Cloudquery python sync for aws environments not finding proper method

Hey y’all,

I’m looking into how to use CloudQuery to sync AWS environments’ inventories/resources in Python. I’ve done it before in the CLI, and was trying to figure out a way to do it programmatically. However, I was unable to find the right way to go about this.

I landed on the Python SDK eventually, but it seems like the cloudquery-plugin-sdk is more for creating new plugins for data sources that don’t have official CloudQuery support.

How would I go about kicking off CloudQuery syncs in Python? Is the only way to do this via YAML files and the CLI, and will I have to create/change those dynamically in code?

Appreciate the help!

Hey! The best way and easiest way right now would be to just to call fork-exec from Python: https://github.com/cloudquery/cq_dagster_embedded_elt. The Dagster piece is not necessary in this example but just the Python bit.
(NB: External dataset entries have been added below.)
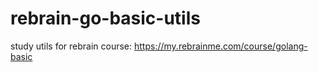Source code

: # rebrain-go-basic-utils
study utils for rebrain course: https://my.rebrainme.com/course/golang-basic
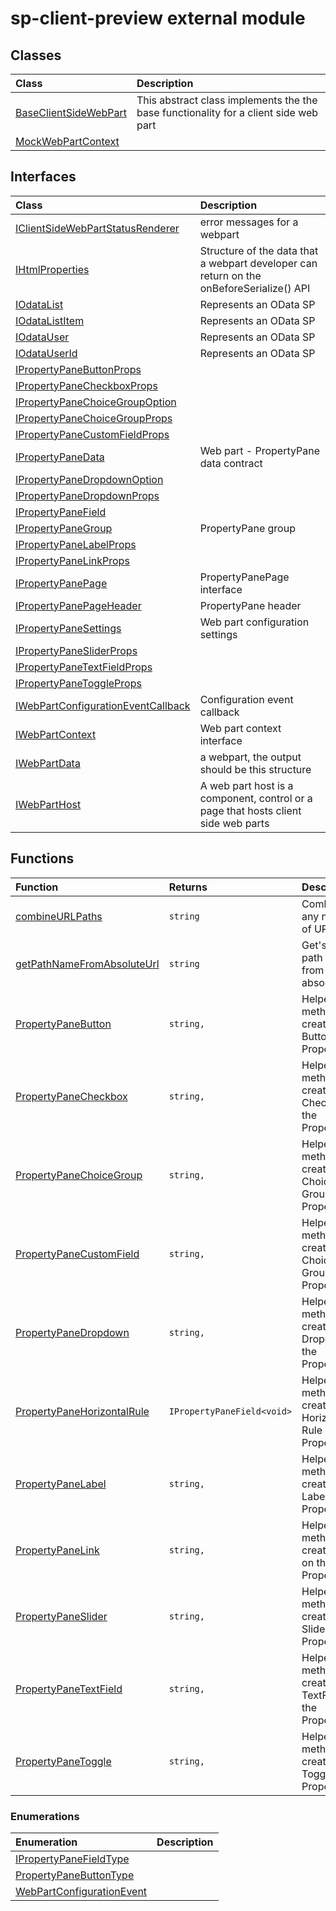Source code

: # sp-client-preview external module


## Classes

| Class	   |  Description |
|:-------------|:---------------|
| [BaseClientSideWebPart](BaseClientSideWebPart.md)     | This abstract class implements the the base functionality for a client side web part |
| [MockWebPartContext](MockWebPartContext.md)     |  |



## Interfaces

| Class	   |  Description |
|:-------------|:---------------|
| [IClientSideWebPartStatusRenderer](IClientSideWebPartStatusRenderer.md)   | error messages for a webpart  |
| [IHtmlProperties](IHtmlProperties.md)   | Structure of the data that a webpart developer can return on the onBeforeSerialize() API  |
| [IOdataList](IOdataList.md)   | Represents an OData SP  |
| [IOdataListItem](IOdataListItem.md)   | Represents an OData SP  |
| [IOdataUser](IOdataUser.md)   | Represents an OData SP  |
| [IOdataUserId](IOdataUserId.md)   | Represents an OData SP  |
| [IPropertyPaneButtonProps](IPropertyPaneButtonProps.md)   |   |
| [IPropertyPaneCheckboxProps](IPropertyPaneCheckboxProps.md)   |   |
| [IPropertyPaneChoiceGroupOption](IPropertyPaneChoiceGroupOption.md)   |   |
| [IPropertyPaneChoiceGroupProps](IPropertyPaneChoiceGroupProps.md)   |   |
| [IPropertyPaneCustomFieldProps](IPropertyPaneCustomFieldProps.md)   |   |
| [IPropertyPaneData](IPropertyPaneData.md)   | Web part - PropertyPane data contract  |
| [IPropertyPaneDropdownOption](IPropertyPaneDropdownOption.md)   |   |
| [IPropertyPaneDropdownProps](IPropertyPaneDropdownProps.md)   |   |
| [IPropertyPaneField<TProperties>](IPropertyPaneField<TProperties>.md)   |   |
| [IPropertyPaneGroup](IPropertyPaneGroup.md)   | PropertyPane group  |
| [IPropertyPaneLabelProps](IPropertyPaneLabelProps.md)   |   |
| [IPropertyPaneLinkProps](IPropertyPaneLinkProps.md)   |   |
| [IPropertyPanePage](IPropertyPanePage.md)   | PropertyPanePage interface  |
| [IPropertyPanePageHeader](IPropertyPanePageHeader.md)   | PropertyPane header  |
| [IPropertyPaneSettings](IPropertyPaneSettings.md)   | Web part configuration settings  |
| [IPropertyPaneSliderProps](IPropertyPaneSliderProps.md)   |   |
| [IPropertyPaneTextFieldProps](IPropertyPaneTextFieldProps.md)   |   |
| [IPropertyPaneToggleProps](IPropertyPaneToggleProps.md)   |   |
| [IWebPartConfigurationEventCallback](IWebPartConfigurationEventCallback.md)   | Configuration event callback  |
| [IWebPartContext](IWebPartContext.md)   | Web part context interface  |
| [IWebPartData](IWebPartData.md)   | a webpart, the output should be this structure  |
| [IWebPartHost](IWebPartHost.md)   | A web part host is a component, control or a page that hosts client side web parts  |



## Functions

| Function	   | Returns | Description |
|:-------------|:------|:---------------|
| [combineURLPaths](combineURLPaths.md) |`string `   | Combines any number of URL paths  |
| [getPathNameFromAbsoluteUrl](getPathNameFromAbsoluteUrl.md) |`string `   | Get's the path name from an absolute url  |
| [PropertyPaneButton](PropertyPaneButton.md) |`string, `   | Helper method to create a Button on the PropertyPane  |
| [PropertyPaneCheckbox](PropertyPaneCheckbox.md) |`string, `   | Helper method to create a Checkbox on the PropertyPane  |
| [PropertyPaneChoiceGroup](PropertyPaneChoiceGroup.md) |`string, `   | Helper method to create a Choice Group on the PropertyPane  |
| [PropertyPaneCustomField](PropertyPaneCustomField.md) |`string, `   | Helper method to create a Choice Group on the PropertyPane  |
| [PropertyPaneDropdown](PropertyPaneDropdown.md) |`string, `   | Helper method to create a Dropdown on the PropertyPane  |
| [PropertyPaneHorizontalRule](PropertyPaneHorizontalRule.md) |`IPropertyPaneField<void> `   | Helper method to create a Horizontal Rule on the PropertyPane  |
| [PropertyPaneLabel](PropertyPaneLabel.md) |`string, `   | Helper method to create a Label on the PropertyPane  |
| [PropertyPaneLink](PropertyPaneLink.md) |`string, `   | Helper method to create a Link on the PropertyPane  |
| [PropertyPaneSlider](PropertyPaneSlider.md) |`string, `   | Helper method to create a Slider on the PropertyPane  |
| [PropertyPaneTextField](PropertyPaneTextField.md) |`string, `   | Helper method to create a TextField on the PropertyPane  |
| [PropertyPaneToggle](PropertyPaneToggle.md) |`string, `   | Helper method to create a Toggle on the PropertyPane  |


### Enumerations

| Enumeration	   | Description|
|:-----------|:------------|
|[IPropertyPaneFieldType](IPropertyPaneFieldType.md)    |  |
|[PropertyPaneButtonType](PropertyPaneButtonType.md)    |  |
|[WebPartConfigurationEvent](WebPartConfigurationEvent.md)    |  |


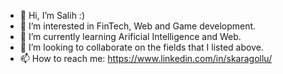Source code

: - 👋 Hi, I’m Salih :)
- 👀 I’m interested in FinTech, Web and Game development.
- 🌱 I’m currently learning Arificial Intelligence and Web.
- 💞️ I’m looking to collaborate on the fields that I listed above.
- 📫 How to reach me: https://www.linkedin.com/in/skaragollu/

<!---
Arsenik1/Arsenik1 is a ✨ special ✨ repository because its `README.md` (this file) appears on your GitHub profile.
You can click the Preview link to take a look at your changes.
--->

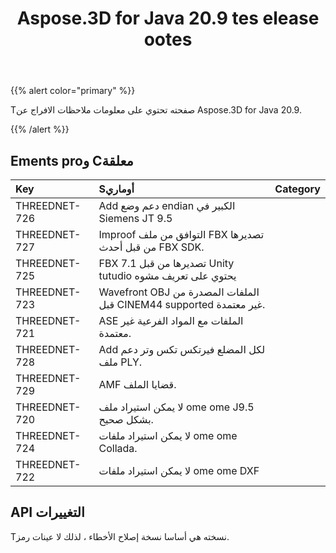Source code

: ﻿---
title: Aspose.3D for Java 20.9 tes elease ootes
type: docs
weight: 8
url: /ar/java/aspose-3d-for-java-20-9-release-notes/
---
{{% alert color="primary" %}}

Tصفحته تحتوي على معلومات ملاحظات الافراج عن Aspose.3D for Java 20.9.

{{% /alert %}}
## **Ements proو Cمعلقة**

|**Key**|**Sأوماري**|**Category**|
|:- |:- |:- |
|THREEDNET-726 |Add دعم وضع endian الكبير في Siemens JT 9.5|
|THREEDNET-727 |Improof التوافق من ملف FBX تصديرها من قبل أحدث FBX SDK.|
|THREEDNET-725 |FBX 7.1 تصديرها من قبل Unity tutudio يحتوي على تعريف مشوه|
|THREEDNET-723 |Wavefront OBJ الملفات المصدرة من قبل CINEM44 supported غير معتمدة.|
|THREEDNET-721 |ASE الملفات مع المواد الفرعية غير معتمدة.|
|THREEDNET-728 |Add لكل المضلع فيرتكس تكس وتر دعم ملف PLY.|
|THREEDNET-729 |AMF قضايا الملف.|
|THREEDNET-720 |لا يمكن استيراد ملف ome ome J9.5 بشكل صحيح.|
|THREEDNET-724 |لا يمكن استيراد ملفات ome ome Collada.|
|THREEDNET-722 |لا يمكن استيراد ملفات ome ome DXF|


## API التغييرات ##
Tنسخته هي أساسا نسخة إصلاح الأخطاء ، لذلك لا عينات رمز.
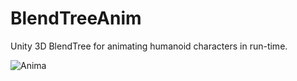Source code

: # BlendTreeAnim


Unity 3D BlendTree for animating humanoid characters in run-time.

![Anima](https://github.com/prayaan/BlendTreeAnim/blob/master/locomotion.gif)
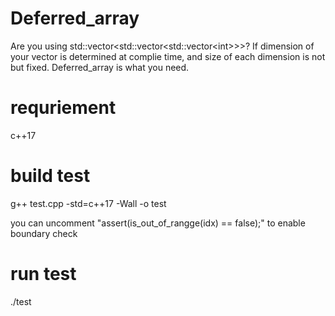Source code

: # Deferred_array
Are you using std::vector<std::vector<std::vector<int\>\>\>? 
If dimension of your vector is determined at complie time, and size of each dimension is not but fixed. 
Deferred_array is what you need.

# requriement
c++17

# build test
g++ test.cpp -std=c++17 -Wall -o test

you can uncomment "assert(is_out_of_rangge(idx) == false);" to enable boundary check
# run test
./test
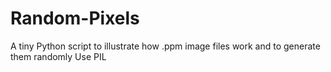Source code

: # Random-Pixels
A tiny Python script to illustrate how .ppm image files work and to generate them randomly
Use PIL
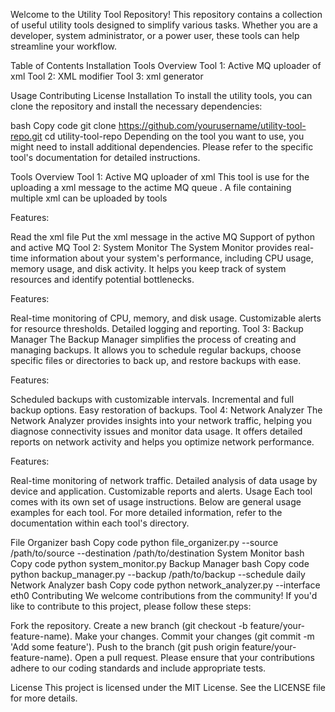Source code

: Welcome to the Utility Tool Repository! This repository contains a collection of useful utility tools designed to simplify various tasks. Whether you are a developer, system administrator, or a power user, these tools can help streamline your workflow.

Table of Contents
Installation
Tools Overview
Tool 1: Active MQ uploader of xml
Tool 2: XML modifier
Tool 3: xml generator

Usage
Contributing
License
Installation
To install the utility tools, you can clone the repository and install the necessary dependencies:

bash
Copy code
git clone https://github.com/yourusername/utility-tool-repo.git
cd utility-tool-repo
Depending on the tool you want to use, you might need to install additional dependencies. Please refer to the specific tool's documentation for detailed instructions.

Tools Overview
Tool 1: Active MQ uploader of xml
This tool is use for the uploading a xml message to the actime MQ queue . A file containing multiple xml can be uploaded by tools

Features:

Read the xml file
Put the xml message in the active MQ 
Support of python and active MQ
Tool 2: System Monitor
The System Monitor provides real-time information about your system's performance, including CPU usage, memory usage, and disk activity. It helps you keep track of system resources and identify potential bottlenecks.

Features:

Real-time monitoring of CPU, memory, and disk usage.
Customizable alerts for resource thresholds.
Detailed logging and reporting.
Tool 3: Backup Manager
The Backup Manager simplifies the process of creating and managing backups. It allows you to schedule regular backups, choose specific files or directories to back up, and restore backups with ease.

Features:

Scheduled backups with customizable intervals.
Incremental and full backup options.
Easy restoration of backups.
Tool 4: Network Analyzer
The Network Analyzer provides insights into your network traffic, helping you diagnose connectivity issues and monitor data usage. It offers detailed reports on network activity and helps you optimize network performance.

Features:

Real-time monitoring of network traffic.
Detailed analysis of data usage by device and application.
Customizable reports and alerts.
Usage
Each tool comes with its own set of usage instructions. Below are general usage examples for each tool. For more detailed information, refer to the documentation within each tool's directory.

File Organizer
bash
Copy code
python file_organizer.py --source /path/to/source --destination /path/to/destination
System Monitor
bash
Copy code
python system_monitor.py
Backup Manager
bash
Copy code
python backup_manager.py --backup /path/to/backup --schedule daily
Network Analyzer
bash
Copy code
python network_analyzer.py --interface eth0
Contributing
We welcome contributions from the community! If you'd like to contribute to this project, please follow these steps:

Fork the repository.
Create a new branch (git checkout -b feature/your-feature-name).
Make your changes.
Commit your changes (git commit -m 'Add some feature').
Push to the branch (git push origin feature/your-feature-name).
Open a pull request.
Please ensure that your contributions adhere to our coding standards and include appropriate tests.

License
This project is licensed under the MIT License. See the LICENSE file for more details.
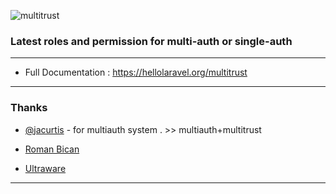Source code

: ![multitrust](https://user-images.githubusercontent.com/17185462/27048621-5d5c413a-4fce-11e7-8ca4-dc7d6df16db9.png)

### Latest roles and permission for multi-auth or single-auth
---
* Full Documentation : https://hellolaravel.org/multitrust
---


### Thanks
* [@jacurtis](https://twitter.com/_jacurtis) - for multiauth system . >> multiauth+multitrust 

*  [Roman Bican](https://github.com/romanbican)

* [Ultraware](https://github.com/ultraware)
---
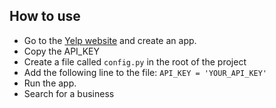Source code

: ## How to use

- Go to the [Yelp website](https://www.yelp.com/developers/v3/manage_app) and create an app.
- Copy the API_KEY
- Create a file called `config.py` in the root of the project
- Add the following line to the file: `API_KEY = 'YOUR_API_KEY'`
- Run the app.
- Search for a business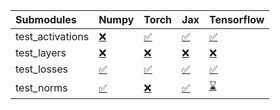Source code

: | Submodules       | Numpy                                                                                                                           | Torch                                                                                                                           | Jax                                                                                                                             | Tensorflow                                                                                                                      |
|:-----------------|:--------------------------------------------------------------------------------------------------------------------------------|:--------------------------------------------------------------------------------------------------------------------------------|:--------------------------------------------------------------------------------------------------------------------------------|:--------------------------------------------------------------------------------------------------------------------------------|
| test_activations | <a href="https://github.com/unifyai/ivy/runs/7946816290?check_suite_focus=true" rel="noopener noreferrer" target="_blank">❌</a> | <a href="https://github.com/unifyai/ivy/runs/7946816765?check_suite_focus=true" rel="noopener noreferrer" target="_blank">✅</a> | <a href="https://github.com/unifyai/ivy/runs/7946817110?check_suite_focus=true" rel="noopener noreferrer" target="_blank">✅</a> | <a href="https://github.com/unifyai/ivy/runs/7946817486?check_suite_focus=true" rel="noopener noreferrer" target="_blank">✅</a> |
| test_layers      | <a href="https://github.com/unifyai/ivy/runs/7946816409?check_suite_focus=true" rel="noopener noreferrer" target="_blank">❌</a> | <a href="https://github.com/unifyai/ivy/runs/7946816852?check_suite_focus=true" rel="noopener noreferrer" target="_blank">❌</a> | <a href="https://github.com/unifyai/ivy/runs/7946817188?check_suite_focus=true" rel="noopener noreferrer" target="_blank">❌</a> | <a href="https://github.com/unifyai/ivy/runs/7946817621?check_suite_focus=true" rel="noopener noreferrer" target="_blank">❌</a> |
| test_losses      | <a href="https://github.com/unifyai/ivy/runs/7946816526?check_suite_focus=true" rel="noopener noreferrer" target="_blank">✅</a> | <a href="https://github.com/unifyai/ivy/runs/7946816945?check_suite_focus=true" rel="noopener noreferrer" target="_blank">✅</a> | <a href="https://github.com/unifyai/ivy/runs/7946817267?check_suite_focus=true" rel="noopener noreferrer" target="_blank">✅</a> | <a href="https://github.com/unifyai/ivy/runs/7946817717?check_suite_focus=true" rel="noopener noreferrer" target="_blank">✅</a> |
| test_norms       | <a href="https://github.com/unifyai/ivy/runs/7946816642?check_suite_focus=true" rel="noopener noreferrer" target="_blank">✅</a> | <a href="https://github.com/unifyai/ivy/runs/7946817020?check_suite_focus=true" rel="noopener noreferrer" target="_blank">❌</a> | <a href="https://github.com/unifyai/ivy/runs/7946817375?check_suite_focus=true" rel="noopener noreferrer" target="_blank">✅</a> | <a href="https://github.com/unifyai/ivy/runs/7946817837?check_suite_focus=true" rel="noopener noreferrer" target="_blank">⌛</a> |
Awesome, thank you! I’ll take a look!

Is it accurate to say that the logic of the code is the below:

  1. Define a string that has the same information you’d put into the source and destination YAML files when using the CLI.
  2. Create a temporary YAML file by writing that string to it.
  3. Use some module to help you run the cloudquery sync CLI command and point at the temp file that was created.

Does that mean wherever this code is running, you will need to install CloudQuery beforehand? And that the primary/main way to run a cloudquery sync on a supported target is via the CLI, and programmatic support is based on running the same flow described above?

yeah exactly. even if we were to have a native python sdk you would need to download cloudquery beforehand as cloudquery is not a python library and the python binding would just call the cloudquery process under the hood anyway.

Assuming you mean *would need to download CloudQuery before, right? And yeah definitely, makes sense! Just wanted to make sure I didn’t misinterpret anything, appreciate the help!!